▸ DIRECTIONS FOR THIS TASK:
Among the entries below, extract exactly the lines that run from the one with "complex - with" through the one with "concatenated.", both ends included.

(Saved data entries)
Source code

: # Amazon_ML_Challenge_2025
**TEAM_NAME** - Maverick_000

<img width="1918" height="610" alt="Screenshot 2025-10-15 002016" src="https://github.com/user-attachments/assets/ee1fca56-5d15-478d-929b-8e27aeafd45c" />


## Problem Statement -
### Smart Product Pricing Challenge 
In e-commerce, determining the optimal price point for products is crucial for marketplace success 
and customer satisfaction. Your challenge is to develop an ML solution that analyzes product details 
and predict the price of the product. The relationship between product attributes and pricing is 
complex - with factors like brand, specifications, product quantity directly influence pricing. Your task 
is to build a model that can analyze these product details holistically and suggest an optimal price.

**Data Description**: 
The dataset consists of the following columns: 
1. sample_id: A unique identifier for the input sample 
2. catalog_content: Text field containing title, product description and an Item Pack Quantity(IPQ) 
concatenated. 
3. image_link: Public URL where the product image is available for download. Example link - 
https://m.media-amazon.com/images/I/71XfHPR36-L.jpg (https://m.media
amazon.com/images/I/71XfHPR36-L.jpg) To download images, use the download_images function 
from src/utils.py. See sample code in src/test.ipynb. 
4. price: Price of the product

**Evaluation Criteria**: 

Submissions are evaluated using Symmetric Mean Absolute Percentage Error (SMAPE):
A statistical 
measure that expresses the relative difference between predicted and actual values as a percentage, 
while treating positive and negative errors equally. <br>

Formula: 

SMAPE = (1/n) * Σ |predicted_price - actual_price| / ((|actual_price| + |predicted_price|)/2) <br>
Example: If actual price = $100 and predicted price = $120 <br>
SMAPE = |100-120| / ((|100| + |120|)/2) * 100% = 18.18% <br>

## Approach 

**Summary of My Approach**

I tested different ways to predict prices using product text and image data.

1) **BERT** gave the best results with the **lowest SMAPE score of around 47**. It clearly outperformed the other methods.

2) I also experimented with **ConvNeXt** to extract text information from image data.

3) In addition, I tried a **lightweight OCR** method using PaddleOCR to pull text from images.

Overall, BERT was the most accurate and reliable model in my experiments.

▸ RESPONSE FOR THIS EXERCISE:
complex - with factors like brand, specifications, product quantity directly influence pricing. Your task 
is to build a model that can analyze these product details holistically and suggest an optimal price.

**Data Description**: 
The dataset consists of the following columns: 
1. sample_id: A unique identifier for the input sample 
2. catalog_content: Text field containing title, product description and an Item Pack Quantity(IPQ) 
concatenated. 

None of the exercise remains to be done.